> **Given records**
****

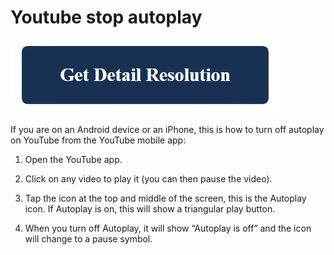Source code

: # Youtube stop autoplay


[![Youtube stop autoplay](blue.png)](https://github.com/wikieweb/youtube.stop.autoplay)


If you are on an Android device or an iPhone, this is how to turn off autoplay on YouTube from the YouTube mobile app:

1. Open the YouTube app.

2. Click on any video to play it (you can then pause the video).

3. Tap the icon at the top and middle of the screen, this is the Autoplay icon. If Autoplay is on, this will show a triangular play button.

4. When you turn off Autoplay, it will show “Autoplay is off” and the icon will change to a pause symbol.
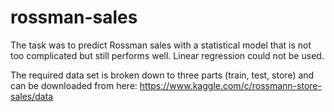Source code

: # rossman-sales
The task was to predict Rossman sales with a statistical model that is not too complicated but still performs well. Linear regression could not be used.  

The required data set is broken down to three parts (train, test, store) and can be downloaded from here: https://www.kaggle.com/c/rossmann-store-sales/data 
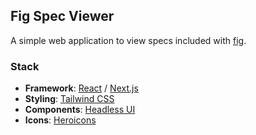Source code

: ## Fig Spec Viewer
A simple web application to view specs included with [fig](https://fig.io/).

### Stack
* **Framework**: [React](https://reactjs.org/) / [Next.js](https://nextjs.org/)
* **Styling**: [Tailwind CSS](https://tailwindcss.com/)
* **Components**: [Headless UI](https://headlessui.dev/)
* **Icons**: [Heroicons](https://heroicons.dev/)
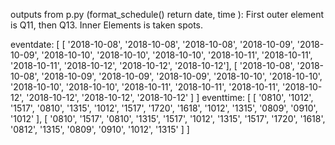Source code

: outputs from p.py (format_schedule() return date, time ):
First outer element is Q11, then Q13. Inner Elements is taken spots.

eventdate:
[
  [
    '2018-10-08', '2018-10-08', '2018-10-08', '2018-10-09', '2018-10-09', '2018-10-10', '2018-10-10', '2018-10-10', '2018-10-11', '2018-10-11', '2018-10-11', '2018-10-12', '2018-10-12', '2018-10-12'],
  [
    '2018-10-08', '2018-10-08', '2018-10-09', '2018-10-09', '2018-10-09', '2018-10-10', '2018-10-10', '2018-10-10', '2018-10-10', '2018-10-11', '2018-10-11', '2018-10-11', '2018-10-12', '2018-10-12', '2018-10-12', '2018-10-12'
    ]
]
eventtime:
[
  [
    '0810', '1012', '1517', '0810', '1315', '1012', '1517', '1720', '1618', '1012', '1315', '0809', '0910', '1012'
  ],
  [
    '0810', '1517', '0810', '1315', '1517', '1012', '1315', '1517', '1720', '1618', '0812', '1315', '0809', '0910', '1012', '1315'
  ]
]
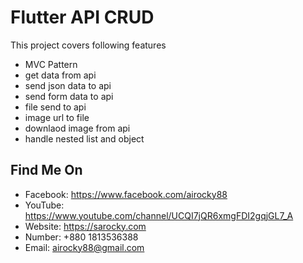 # Flutter API CRUD
This project covers following features
- MVC Pattern
- get data from api
- send json data to api
- send form data to api
- file send to api
- image url to file
- downlaod image from api
- handle nested list and object

## Find Me On
- Facebook: https://www.facebook.com/airocky88
- YouTube: https://www.youtube.com/channel/UCQI7jQR6xmgFDI2gqjGL7_A
- Website: https://sarocky.com
- Number: +880 1813536388
- Email: airocky88@gmail.com

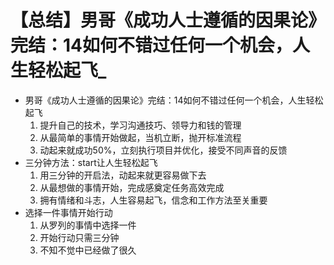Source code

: # 【总结】男哥《成功人士遵循的因果论》完结：14如何不错过任何一个机会，人生轻松起飞_

-   男哥《成功人士遵循的因果论》完结：14如何不错过任何一个机会，人生轻松起飞
    1.  提升自己的技术，学习沟通技巧、领导力和钱的管理
    2.  从最简单的事情开始做起，当机立断，抛开标准流程
    3.  动起来就成功50%，立刻执行项目并优化，接受不同声音的反馈
-   三分钟方法：start让人生轻松起飞
    1.  用三分钟的开启法，动起来就更容易做下去
    2.  从最想做的事情开始，完成感奠定任务高效完成
    3.  拥有情绪和斗志，人生容易起飞，信念和工作方法至关重要
-   选择一件事情开始行动
    1.  从罗列的事情中选择一件
    2.  开始行动只需三分钟
    3.  不知不觉中已经做了很久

****

> **What to work on**
Every entry should be written out word for word, except for its pictures.

> **Reply to the task**
Source code

: # Youtube stop autoplay


[![Youtube stop autoplay](blue.png)](https://github.com/wikieweb/youtube.stop.autoplay)


If you are on an Android device or an iPhone, this is how to turn off autoplay on YouTube from the YouTube mobile app:

1. Open the YouTube app.

2. Click on any video to play it (you can then pause the video).

3. Tap the icon at the top and middle of the screen, this is the Autoplay icon. If Autoplay is on, this will show a triangular play button.

4. When you turn off Autoplay, it will show “Autoplay is off” and the icon will change to a pause symbol.
Source code

: # rossman-sales
The task was to predict Rossman sales with a statistical model that is not too complicated but still performs well. Linear regression could not be used.  

The required data set is broken down to three parts (train, test, store) and can be downloaded from here: https://www.kaggle.com/c/rossmann-store-sales/data 
Source code

: ## Fig Spec Viewer
A simple web application to view specs included with [fig](https://fig.io/).

### Stack
* **Framework**: [React](https://reactjs.org/) / [Next.js](https://nextjs.org/)
* **Styling**: [Tailwind CSS](https://tailwindcss.com/)
* **Components**: [Headless UI](https://headlessui.dev/)
* **Icons**: [Heroicons](https://heroicons.dev/)
Source code

: outputs from p.py (format_schedule() return date, time ):
First outer element is Q11, then Q13. Inner Elements is taken spots.

eventdate:
[
  [
    '2018-10-08', '2018-10-08', '2018-10-08', '2018-10-09', '2018-10-09', '2018-10-10', '2018-10-10', '2018-10-10', '2018-10-11', '2018-10-11', '2018-10-11', '2018-10-12', '2018-10-12', '2018-10-12'],
  [
    '2018-10-08', '2018-10-08', '2018-10-09', '2018-10-09', '2018-10-09', '2018-10-10', '2018-10-10', '2018-10-10', '2018-10-10', '2018-10-11', '2018-10-11', '2018-10-11', '2018-10-12', '2018-10-12', '2018-10-12', '2018-10-12'
    ]
]
eventtime:
[
  [
    '0810', '1012', '1517', '0810', '1315', '1012', '1517', '1720', '1618', '1012', '1315', '0809', '0910', '1012'
  ],
  [
    '0810', '1517', '0810', '1315', '1517', '1012', '1315', '1517', '1720', '1618', '0812', '1315', '0809', '0910', '1012', '1315'
  ]
]
 # Flutter API CRUD
This project covers following features
- MVC Pattern
- get data from api
- send json data to api
- send form data to api
- file send to api
- image url to file
- downlaod image from api
- handle nested list and object

## Find Me On
- Facebook: https://www.facebook.com/airocky88
- YouTube: https://www.youtube.com/channel/UCQI7jQR6xmgFDI2gqjGL7_A
- Website: https://sarocky.com
- Number: +880 1813536388
- Email: airocky88@gmail.com

Source code

: # 【总结】男哥《成功人士遵循的因果论》完结：14如何不错过任何一个机会，人生轻松起飞_

-   男哥《成功人士遵循的因果论》完结：14如何不错过任何一个机会，人生轻松起飞
    1.  提升自己的技术，学习沟通技巧、领导力和钱的管理
    2.  从最简单的事情开始做起，当机立断，抛开标准流程
    3.  动起来就成功50%，立刻执行项目并优化，接受不同声音的反馈
-   三分钟方法：start让人生轻松起飞
    1.  用三分钟的开启法，动起来就更容易做下去
    2.  从最想做的事情开始，完成感奠定任务高效完成
    3.  拥有情绪和斗志，人生容易起飞，信念和工作方法至关重要
-   选择一件事情开始行动
    1.  从罗列的事情中选择一件
    2.  开始行动只需三分钟
    3.  不知不觉中已经做了很久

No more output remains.